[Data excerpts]
= = =
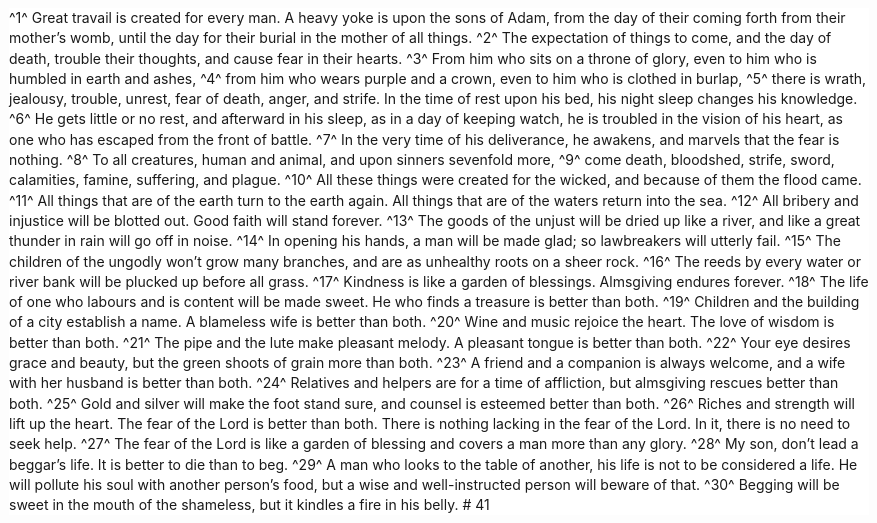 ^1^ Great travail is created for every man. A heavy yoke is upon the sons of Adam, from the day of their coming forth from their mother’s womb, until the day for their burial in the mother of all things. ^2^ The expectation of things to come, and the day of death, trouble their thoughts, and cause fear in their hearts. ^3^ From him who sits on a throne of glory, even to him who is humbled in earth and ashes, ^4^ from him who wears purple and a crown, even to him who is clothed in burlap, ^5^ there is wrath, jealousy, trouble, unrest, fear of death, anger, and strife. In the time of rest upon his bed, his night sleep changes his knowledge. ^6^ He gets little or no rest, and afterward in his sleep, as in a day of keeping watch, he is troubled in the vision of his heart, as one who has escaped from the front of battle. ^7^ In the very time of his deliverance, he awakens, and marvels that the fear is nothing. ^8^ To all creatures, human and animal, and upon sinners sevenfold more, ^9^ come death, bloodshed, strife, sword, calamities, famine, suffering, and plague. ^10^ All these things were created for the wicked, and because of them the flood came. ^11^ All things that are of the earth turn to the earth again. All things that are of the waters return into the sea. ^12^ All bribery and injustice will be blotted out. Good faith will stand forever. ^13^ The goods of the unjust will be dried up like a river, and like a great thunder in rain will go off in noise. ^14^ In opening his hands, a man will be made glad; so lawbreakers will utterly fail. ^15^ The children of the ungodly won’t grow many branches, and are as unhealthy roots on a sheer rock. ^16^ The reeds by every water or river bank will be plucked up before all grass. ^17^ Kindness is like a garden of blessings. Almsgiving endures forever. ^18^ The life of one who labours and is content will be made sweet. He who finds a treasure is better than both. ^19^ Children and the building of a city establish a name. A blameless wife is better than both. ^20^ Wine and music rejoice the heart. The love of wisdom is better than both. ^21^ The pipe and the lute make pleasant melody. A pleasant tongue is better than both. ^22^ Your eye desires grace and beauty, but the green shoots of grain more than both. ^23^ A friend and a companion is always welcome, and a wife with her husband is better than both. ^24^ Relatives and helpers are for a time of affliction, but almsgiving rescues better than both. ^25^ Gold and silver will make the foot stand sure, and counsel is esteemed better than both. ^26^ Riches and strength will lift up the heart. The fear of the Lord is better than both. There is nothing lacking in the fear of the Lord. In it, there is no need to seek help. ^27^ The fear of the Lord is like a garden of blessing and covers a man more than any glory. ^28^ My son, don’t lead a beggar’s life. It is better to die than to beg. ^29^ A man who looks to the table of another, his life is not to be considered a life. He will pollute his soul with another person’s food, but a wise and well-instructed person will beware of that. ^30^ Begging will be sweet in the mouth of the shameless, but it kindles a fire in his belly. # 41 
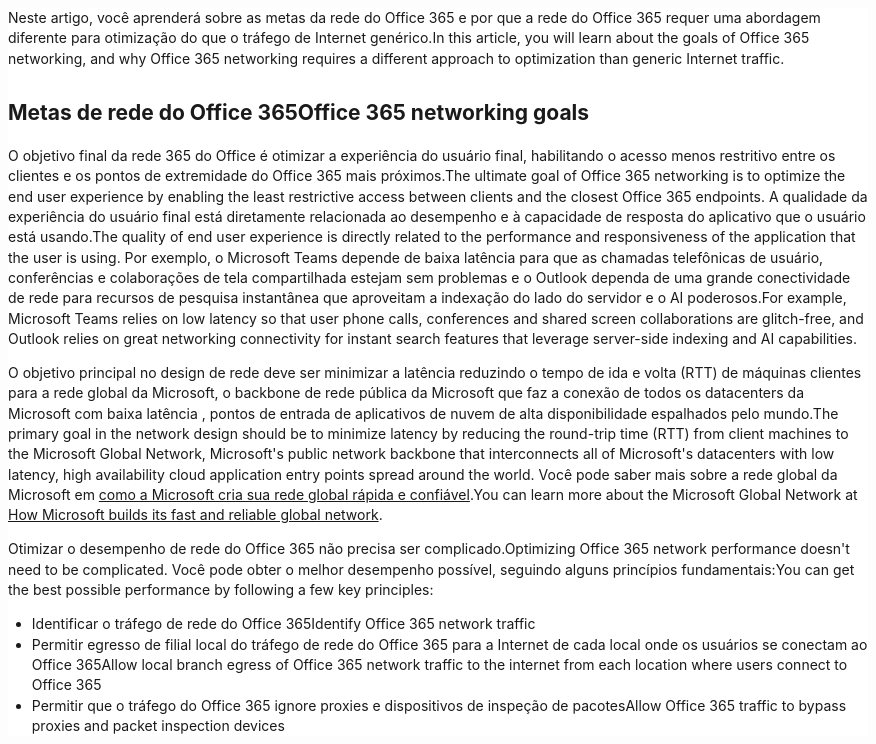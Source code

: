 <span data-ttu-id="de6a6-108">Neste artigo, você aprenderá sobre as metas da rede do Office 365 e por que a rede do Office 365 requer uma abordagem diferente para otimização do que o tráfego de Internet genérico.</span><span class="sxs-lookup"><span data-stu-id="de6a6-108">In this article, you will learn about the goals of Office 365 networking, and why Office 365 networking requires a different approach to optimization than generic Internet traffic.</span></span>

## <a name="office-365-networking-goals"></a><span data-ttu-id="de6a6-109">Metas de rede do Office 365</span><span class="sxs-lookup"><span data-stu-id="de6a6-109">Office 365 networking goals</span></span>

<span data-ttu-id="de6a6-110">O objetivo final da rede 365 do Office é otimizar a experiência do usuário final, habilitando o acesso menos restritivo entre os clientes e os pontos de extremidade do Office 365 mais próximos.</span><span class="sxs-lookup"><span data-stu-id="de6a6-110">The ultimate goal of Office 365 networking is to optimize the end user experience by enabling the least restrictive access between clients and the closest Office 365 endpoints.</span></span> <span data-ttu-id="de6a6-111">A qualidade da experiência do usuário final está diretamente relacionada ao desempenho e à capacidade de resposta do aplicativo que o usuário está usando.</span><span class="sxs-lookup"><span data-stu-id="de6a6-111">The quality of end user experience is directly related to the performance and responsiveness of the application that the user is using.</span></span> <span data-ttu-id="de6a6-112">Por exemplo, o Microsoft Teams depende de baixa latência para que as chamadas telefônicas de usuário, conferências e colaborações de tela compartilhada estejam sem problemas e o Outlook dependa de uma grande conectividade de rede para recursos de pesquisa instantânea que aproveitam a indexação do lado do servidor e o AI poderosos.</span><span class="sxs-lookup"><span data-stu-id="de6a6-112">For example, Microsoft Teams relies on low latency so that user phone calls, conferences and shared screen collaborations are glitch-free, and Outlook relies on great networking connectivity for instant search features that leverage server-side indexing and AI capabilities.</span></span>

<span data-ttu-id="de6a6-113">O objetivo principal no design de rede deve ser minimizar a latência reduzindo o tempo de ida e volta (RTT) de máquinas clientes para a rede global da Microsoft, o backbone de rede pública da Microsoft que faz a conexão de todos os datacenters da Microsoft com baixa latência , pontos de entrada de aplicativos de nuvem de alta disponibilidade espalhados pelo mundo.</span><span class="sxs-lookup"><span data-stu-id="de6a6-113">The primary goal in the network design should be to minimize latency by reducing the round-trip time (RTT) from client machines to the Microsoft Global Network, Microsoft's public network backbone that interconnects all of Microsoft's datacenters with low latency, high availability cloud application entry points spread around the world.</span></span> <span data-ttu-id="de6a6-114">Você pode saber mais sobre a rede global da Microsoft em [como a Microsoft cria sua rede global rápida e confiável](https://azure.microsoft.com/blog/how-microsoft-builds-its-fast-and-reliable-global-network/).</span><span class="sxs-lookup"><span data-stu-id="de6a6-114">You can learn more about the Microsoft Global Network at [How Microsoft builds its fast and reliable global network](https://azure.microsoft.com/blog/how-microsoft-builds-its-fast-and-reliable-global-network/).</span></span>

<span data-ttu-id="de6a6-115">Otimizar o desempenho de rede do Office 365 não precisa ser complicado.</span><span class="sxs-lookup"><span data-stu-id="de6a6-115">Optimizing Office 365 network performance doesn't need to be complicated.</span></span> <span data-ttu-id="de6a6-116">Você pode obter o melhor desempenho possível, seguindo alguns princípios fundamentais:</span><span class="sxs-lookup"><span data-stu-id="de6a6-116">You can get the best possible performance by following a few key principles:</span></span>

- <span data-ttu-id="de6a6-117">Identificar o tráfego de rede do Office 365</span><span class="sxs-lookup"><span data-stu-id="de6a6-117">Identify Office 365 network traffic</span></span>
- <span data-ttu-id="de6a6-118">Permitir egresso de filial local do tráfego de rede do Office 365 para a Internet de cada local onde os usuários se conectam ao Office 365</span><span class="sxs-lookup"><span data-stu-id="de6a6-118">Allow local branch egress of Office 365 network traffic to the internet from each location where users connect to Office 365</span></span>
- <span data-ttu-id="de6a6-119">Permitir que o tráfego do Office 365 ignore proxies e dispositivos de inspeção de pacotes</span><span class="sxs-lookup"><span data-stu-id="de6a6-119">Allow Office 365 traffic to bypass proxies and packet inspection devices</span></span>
= = =
For the word "goals", return every line of the records that holds it.

: <span data-ttu-id="de6a6-108">Neste artigo, você aprenderá sobre as metas da rede do Office 365 e por que a rede do Office 365 requer uma abordagem diferente para otimização do que o tráfego de Internet genérico.</span><span class="sxs-lookup"><span data-stu-id="de6a6-108">In this article, you will learn about the goals of Office 365 networking, and why Office 365 networking requires a different approach to optimization than generic Internet traffic.</span></span>
## <a name="office-365-networking-goals"></a><span data-ttu-id="de6a6-109">Metas de rede do Office 365</span><span class="sxs-lookup"><span data-stu-id="de6a6-109">Office 365 networking goals</span></span>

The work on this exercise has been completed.